Many wonder how it could have taken so long to catch such a dangerous man in a highly guarded city like New York. One wonders, among other things, how it is possible that the surveillance cameras at the Sunset Park subway station in Brooklyn were not working on the day of the abortive massacre. And so it ends up in the crosshairs of public opinion with Mayor Eric Adams, a former policeman, who won the election by promising that New York would be safer, beginning with the subway system, the backbone of public transportation in the capital. Forced into isolation due to Covid, Adams is in these hours affirming his firm commitment against the wave of violence in the city and presumably introducing systems similar to metal detectors to control entrances to subway stations, to ensure that no one can enter with a weapon.

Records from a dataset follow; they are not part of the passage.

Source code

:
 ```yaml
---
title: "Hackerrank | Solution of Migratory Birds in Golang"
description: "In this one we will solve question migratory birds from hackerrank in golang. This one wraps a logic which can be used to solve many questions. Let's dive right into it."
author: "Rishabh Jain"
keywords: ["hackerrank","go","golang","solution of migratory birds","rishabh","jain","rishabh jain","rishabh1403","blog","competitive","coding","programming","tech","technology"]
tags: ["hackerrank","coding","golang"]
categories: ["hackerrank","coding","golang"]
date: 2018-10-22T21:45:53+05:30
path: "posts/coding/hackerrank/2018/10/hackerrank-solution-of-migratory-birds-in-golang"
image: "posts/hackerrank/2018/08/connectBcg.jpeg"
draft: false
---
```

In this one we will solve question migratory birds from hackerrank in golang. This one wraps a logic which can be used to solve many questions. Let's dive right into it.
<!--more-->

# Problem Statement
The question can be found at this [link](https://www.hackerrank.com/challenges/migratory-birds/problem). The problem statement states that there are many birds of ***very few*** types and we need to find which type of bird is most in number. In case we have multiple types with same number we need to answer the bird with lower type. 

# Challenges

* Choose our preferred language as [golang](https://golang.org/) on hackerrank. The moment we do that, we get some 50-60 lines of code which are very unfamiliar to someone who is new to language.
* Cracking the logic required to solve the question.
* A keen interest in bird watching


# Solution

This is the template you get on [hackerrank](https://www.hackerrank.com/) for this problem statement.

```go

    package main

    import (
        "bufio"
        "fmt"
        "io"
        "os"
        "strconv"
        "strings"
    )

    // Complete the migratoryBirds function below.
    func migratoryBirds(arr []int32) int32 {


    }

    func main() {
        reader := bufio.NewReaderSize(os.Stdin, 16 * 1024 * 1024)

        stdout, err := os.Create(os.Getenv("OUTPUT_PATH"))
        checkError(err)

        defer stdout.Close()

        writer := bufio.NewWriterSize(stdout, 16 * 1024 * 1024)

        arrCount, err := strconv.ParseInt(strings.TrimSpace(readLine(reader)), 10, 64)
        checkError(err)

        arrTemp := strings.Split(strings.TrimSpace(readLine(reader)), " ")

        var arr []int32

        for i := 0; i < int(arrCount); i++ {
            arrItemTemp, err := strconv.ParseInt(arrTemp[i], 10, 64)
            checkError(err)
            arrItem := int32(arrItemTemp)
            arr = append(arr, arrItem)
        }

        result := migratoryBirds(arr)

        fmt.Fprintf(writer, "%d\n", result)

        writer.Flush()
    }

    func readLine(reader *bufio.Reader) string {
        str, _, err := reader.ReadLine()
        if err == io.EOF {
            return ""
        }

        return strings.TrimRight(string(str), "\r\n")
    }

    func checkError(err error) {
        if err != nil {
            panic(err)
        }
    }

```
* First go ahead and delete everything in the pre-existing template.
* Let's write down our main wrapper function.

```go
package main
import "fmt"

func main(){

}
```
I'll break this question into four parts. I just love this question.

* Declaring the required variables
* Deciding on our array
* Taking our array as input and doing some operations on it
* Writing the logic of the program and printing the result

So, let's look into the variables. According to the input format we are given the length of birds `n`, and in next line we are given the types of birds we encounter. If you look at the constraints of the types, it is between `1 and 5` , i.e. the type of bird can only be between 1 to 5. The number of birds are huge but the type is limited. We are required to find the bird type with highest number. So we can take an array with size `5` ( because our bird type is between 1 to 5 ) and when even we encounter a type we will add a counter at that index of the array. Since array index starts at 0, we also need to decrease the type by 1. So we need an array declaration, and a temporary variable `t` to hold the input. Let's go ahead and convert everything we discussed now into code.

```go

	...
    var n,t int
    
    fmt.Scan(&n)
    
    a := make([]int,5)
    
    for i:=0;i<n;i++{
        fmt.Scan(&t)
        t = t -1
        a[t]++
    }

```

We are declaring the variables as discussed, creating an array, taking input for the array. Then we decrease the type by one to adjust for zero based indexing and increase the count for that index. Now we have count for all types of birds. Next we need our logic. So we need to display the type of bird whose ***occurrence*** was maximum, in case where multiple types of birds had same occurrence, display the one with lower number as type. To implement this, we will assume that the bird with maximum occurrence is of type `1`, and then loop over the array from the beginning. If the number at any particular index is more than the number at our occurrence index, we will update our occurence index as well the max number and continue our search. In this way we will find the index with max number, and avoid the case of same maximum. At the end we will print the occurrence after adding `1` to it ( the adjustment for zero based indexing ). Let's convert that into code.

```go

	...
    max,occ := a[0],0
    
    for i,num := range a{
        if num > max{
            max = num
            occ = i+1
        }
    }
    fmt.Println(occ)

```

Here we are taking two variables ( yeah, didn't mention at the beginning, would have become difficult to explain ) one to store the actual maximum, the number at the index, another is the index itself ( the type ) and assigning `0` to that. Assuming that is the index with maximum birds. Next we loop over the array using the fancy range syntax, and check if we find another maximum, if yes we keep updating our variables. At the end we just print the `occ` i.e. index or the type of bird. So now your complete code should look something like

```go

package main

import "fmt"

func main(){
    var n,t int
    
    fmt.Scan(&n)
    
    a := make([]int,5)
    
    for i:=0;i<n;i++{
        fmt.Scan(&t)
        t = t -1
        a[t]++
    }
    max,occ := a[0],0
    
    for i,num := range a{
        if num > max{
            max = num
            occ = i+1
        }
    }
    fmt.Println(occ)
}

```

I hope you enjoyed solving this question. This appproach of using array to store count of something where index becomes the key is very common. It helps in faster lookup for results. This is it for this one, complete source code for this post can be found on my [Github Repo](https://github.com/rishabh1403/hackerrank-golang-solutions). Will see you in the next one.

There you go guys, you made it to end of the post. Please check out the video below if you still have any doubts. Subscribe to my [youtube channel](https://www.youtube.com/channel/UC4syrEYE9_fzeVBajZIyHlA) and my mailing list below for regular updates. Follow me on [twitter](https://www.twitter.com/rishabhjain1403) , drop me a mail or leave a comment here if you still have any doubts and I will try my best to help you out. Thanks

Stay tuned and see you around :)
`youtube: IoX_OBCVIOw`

However, this premise does not seem to adequately meet the growing need for security, with the historic subway scene of dozens of criminal incidents since the beginning of the year. Then the mayor ensured a greater police presence and confirmed that he wanted to combat the phenomenon of homeless people using subway cars as their shelter. Initiatives that have not achieved the desired results so far and that have caused a barrage of controversy against an administration deemed incapable of addressing the problem. James lost his track for more than 24 hours, and managed to escape from a formidable group of troops deployed to capture him. While some of the wounded have already left the hospital, police have examined James’s online work and video footage filmed by researchers as to what motivated him to attempt the massacre. Detectives worked all night looking for the Sunset Park subway station on 36th Street in Brooklyn inch by inch and hearing all the witnesses. The truck he rented in Philadelphia was found a few blocks from the scene of the attack. A bag with bullets, an axe and fireworks, as well as a used credit card and truck keys were found on the subway platform. Police said the 62-year-old rode the metro “with the intent of committing violent acts”. “Fortunately, the death toll was no worse,” added law enforcement, referring to the 33 rounds fired and the fact that the pistol, a 9mm Glock purchased in Ohio, malfunctioned. In some videos posted on social networks, James indicates his desire for violence and murder even though he does not want to end up in prison. He posted pictures of firearms and described himself as someone with PTSD-related psychological issues. In one of the passages the man speaks of himself as a “prophet of perdition.” There was a $50,000 reward for information that could lead to his arrest.